(Source information Opens)

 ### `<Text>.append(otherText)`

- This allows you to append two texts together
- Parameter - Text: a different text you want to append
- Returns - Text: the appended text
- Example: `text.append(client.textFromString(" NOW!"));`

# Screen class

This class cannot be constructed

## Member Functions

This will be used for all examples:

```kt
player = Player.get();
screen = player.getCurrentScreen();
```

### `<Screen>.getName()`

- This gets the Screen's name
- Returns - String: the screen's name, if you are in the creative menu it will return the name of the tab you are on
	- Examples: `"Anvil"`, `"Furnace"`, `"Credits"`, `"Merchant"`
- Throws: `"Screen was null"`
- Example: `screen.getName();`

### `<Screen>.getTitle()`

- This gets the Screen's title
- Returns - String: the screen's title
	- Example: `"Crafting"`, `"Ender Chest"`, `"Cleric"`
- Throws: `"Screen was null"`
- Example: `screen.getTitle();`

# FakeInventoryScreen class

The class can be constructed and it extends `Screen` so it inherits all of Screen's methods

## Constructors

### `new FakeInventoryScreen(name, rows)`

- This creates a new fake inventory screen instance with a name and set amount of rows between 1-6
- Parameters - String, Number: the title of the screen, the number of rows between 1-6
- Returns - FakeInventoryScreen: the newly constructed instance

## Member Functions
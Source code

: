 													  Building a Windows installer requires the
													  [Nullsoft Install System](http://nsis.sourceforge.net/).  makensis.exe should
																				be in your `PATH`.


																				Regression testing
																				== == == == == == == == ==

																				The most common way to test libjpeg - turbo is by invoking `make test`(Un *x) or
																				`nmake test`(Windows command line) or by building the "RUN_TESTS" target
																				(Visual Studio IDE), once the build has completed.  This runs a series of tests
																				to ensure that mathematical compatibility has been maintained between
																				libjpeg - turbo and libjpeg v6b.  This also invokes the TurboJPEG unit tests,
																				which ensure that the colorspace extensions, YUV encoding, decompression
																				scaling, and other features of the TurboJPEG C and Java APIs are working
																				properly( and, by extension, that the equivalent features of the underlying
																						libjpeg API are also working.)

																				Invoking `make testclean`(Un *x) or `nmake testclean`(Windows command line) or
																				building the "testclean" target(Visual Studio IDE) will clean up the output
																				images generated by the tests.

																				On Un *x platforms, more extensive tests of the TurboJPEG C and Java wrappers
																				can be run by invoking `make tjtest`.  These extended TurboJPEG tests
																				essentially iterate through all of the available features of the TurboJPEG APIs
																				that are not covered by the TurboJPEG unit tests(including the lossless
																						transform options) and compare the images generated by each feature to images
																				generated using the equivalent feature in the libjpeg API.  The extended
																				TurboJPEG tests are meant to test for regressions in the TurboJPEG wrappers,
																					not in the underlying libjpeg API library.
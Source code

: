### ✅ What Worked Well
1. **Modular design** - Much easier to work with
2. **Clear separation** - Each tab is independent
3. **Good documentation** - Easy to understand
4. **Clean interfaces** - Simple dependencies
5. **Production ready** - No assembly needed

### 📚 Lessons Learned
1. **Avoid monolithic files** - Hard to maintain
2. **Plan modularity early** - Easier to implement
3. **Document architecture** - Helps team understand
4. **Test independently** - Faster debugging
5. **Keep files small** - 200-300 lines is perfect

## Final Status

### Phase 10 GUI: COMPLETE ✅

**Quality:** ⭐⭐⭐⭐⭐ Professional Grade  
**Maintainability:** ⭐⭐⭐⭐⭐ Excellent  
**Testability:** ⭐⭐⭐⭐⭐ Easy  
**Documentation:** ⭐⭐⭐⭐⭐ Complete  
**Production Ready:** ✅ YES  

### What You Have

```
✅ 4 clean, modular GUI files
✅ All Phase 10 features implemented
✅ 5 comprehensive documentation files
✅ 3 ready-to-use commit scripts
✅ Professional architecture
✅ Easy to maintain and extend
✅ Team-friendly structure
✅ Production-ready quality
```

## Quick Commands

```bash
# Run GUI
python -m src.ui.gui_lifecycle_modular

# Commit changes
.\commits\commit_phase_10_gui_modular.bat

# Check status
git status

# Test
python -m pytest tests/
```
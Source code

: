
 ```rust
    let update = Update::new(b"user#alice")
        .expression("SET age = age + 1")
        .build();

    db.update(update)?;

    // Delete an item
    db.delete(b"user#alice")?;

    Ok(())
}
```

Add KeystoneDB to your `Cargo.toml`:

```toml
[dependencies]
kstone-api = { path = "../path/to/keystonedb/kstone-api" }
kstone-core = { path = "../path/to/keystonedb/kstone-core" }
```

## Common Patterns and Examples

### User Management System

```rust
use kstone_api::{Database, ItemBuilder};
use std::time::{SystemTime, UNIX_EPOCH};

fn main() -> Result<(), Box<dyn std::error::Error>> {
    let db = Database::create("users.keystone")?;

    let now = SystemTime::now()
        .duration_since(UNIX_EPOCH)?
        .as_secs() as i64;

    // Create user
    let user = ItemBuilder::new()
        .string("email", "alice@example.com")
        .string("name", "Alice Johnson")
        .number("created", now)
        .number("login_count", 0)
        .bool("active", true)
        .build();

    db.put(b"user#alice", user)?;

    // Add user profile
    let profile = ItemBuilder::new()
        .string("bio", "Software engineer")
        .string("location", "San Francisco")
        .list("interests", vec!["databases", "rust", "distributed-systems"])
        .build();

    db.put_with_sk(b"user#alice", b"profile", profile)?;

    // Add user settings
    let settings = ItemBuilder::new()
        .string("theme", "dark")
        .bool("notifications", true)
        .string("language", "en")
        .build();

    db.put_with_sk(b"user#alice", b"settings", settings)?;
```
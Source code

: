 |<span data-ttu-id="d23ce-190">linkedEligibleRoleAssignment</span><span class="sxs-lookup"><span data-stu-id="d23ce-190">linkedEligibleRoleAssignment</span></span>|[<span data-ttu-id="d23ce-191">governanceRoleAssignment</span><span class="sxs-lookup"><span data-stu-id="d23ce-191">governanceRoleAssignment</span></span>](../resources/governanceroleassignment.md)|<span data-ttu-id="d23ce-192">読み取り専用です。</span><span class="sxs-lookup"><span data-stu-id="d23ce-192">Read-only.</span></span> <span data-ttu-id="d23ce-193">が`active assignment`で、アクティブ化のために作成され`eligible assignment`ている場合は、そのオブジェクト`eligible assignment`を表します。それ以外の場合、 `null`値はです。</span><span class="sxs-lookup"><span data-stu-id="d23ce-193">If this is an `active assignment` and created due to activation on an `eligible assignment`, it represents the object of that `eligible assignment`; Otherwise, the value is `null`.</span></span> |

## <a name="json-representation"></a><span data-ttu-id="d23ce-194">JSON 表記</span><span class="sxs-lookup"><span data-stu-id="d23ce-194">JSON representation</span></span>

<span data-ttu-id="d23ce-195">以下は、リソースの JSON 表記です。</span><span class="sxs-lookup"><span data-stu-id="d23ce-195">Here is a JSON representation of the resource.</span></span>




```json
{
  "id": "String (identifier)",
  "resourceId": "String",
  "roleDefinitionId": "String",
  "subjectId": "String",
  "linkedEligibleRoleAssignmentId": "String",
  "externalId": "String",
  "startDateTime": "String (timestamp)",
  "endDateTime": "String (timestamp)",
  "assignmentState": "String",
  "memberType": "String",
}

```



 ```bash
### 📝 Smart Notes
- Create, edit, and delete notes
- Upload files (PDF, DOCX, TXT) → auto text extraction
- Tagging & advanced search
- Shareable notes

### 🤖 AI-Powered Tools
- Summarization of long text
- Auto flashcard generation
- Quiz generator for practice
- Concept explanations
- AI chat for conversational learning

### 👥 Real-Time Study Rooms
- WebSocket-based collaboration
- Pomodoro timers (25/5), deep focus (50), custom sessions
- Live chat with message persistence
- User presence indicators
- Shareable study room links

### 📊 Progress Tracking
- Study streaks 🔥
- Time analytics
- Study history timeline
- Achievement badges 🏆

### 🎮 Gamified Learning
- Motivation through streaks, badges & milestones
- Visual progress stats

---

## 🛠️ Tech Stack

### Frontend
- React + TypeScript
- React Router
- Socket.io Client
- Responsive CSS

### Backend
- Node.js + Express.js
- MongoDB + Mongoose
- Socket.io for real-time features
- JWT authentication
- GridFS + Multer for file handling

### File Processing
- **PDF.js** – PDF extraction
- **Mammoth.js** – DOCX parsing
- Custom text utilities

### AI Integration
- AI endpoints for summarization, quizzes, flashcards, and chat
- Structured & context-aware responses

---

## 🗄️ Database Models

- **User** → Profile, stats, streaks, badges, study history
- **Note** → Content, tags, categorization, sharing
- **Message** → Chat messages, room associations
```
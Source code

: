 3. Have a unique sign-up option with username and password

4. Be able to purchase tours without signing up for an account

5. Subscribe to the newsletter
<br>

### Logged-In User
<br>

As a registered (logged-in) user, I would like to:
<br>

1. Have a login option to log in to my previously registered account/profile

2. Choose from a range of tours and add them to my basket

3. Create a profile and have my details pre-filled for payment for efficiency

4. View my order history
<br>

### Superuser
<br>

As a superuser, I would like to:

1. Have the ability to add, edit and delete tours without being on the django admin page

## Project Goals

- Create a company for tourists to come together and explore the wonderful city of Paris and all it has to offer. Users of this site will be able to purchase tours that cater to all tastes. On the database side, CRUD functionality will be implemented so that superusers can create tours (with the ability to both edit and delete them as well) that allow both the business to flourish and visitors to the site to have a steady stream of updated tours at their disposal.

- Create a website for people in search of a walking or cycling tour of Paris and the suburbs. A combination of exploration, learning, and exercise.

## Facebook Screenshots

(Source information Closes)

All lines that contain the word "badges" must be copied from the records above.

* **Result of this task**
- Achievement badges 🏆
- Motivation through streaks, badges & milestones
- **User** → Profile, stats, streaks, badges, study history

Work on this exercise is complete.